→ EXERCISE: The lines to be copied are those below that contain "sessionStorage".
*** DATA FOR THIS EXERCISE Section Begins ***
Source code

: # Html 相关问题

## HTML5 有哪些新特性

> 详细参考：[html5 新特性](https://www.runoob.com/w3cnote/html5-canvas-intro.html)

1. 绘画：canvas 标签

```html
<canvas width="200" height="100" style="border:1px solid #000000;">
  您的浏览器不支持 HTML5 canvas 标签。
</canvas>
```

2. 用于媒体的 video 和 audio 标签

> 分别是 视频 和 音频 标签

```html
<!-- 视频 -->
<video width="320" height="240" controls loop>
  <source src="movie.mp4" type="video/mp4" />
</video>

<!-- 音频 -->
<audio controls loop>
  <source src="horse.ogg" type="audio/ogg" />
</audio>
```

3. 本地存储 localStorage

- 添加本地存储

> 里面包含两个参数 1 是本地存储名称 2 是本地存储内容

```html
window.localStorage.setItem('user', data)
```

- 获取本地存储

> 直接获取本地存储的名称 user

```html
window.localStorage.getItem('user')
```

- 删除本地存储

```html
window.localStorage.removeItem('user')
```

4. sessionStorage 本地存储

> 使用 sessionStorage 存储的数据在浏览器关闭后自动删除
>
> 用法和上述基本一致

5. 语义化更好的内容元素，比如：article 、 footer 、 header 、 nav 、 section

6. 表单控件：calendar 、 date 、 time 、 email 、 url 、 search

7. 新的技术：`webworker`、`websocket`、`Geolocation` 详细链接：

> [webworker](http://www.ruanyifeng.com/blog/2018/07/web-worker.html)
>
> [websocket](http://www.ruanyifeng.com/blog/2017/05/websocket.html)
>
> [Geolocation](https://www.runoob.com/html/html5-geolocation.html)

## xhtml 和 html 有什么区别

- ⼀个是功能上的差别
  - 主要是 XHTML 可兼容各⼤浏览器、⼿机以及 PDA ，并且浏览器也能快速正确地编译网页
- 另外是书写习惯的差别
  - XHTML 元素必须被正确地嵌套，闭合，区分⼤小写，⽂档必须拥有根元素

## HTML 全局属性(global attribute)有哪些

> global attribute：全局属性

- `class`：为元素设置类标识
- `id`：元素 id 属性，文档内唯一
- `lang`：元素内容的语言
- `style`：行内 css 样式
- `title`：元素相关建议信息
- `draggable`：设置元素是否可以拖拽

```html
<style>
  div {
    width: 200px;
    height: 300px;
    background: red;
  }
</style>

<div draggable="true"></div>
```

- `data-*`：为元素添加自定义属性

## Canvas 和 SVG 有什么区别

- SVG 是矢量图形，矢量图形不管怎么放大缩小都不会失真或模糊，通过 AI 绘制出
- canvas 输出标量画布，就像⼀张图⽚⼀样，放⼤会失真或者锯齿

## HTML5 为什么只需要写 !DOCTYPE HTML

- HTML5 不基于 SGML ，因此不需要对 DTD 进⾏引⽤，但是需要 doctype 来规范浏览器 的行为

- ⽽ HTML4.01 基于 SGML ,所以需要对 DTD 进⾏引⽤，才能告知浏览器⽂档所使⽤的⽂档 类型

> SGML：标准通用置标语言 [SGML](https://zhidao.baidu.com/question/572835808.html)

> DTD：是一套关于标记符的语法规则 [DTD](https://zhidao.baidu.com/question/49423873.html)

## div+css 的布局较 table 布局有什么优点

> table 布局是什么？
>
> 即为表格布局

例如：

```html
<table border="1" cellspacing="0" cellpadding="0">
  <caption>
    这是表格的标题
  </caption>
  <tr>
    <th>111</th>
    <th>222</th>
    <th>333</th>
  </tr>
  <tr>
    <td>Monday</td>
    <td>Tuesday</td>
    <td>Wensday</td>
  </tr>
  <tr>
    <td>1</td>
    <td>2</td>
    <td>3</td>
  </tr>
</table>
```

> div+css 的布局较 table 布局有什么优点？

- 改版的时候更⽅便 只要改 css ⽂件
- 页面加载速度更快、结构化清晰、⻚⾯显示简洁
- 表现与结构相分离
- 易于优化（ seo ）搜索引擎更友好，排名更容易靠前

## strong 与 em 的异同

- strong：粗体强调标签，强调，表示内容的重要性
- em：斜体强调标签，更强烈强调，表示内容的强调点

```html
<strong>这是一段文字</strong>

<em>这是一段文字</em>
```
*** DATA FOR THIS EXERCISE Section Ends ***
→ REPLY TO THE TASK:
4. sessionStorage 本地存储
> 使用 sessionStorage 存储的数据在浏览器关闭后自动删除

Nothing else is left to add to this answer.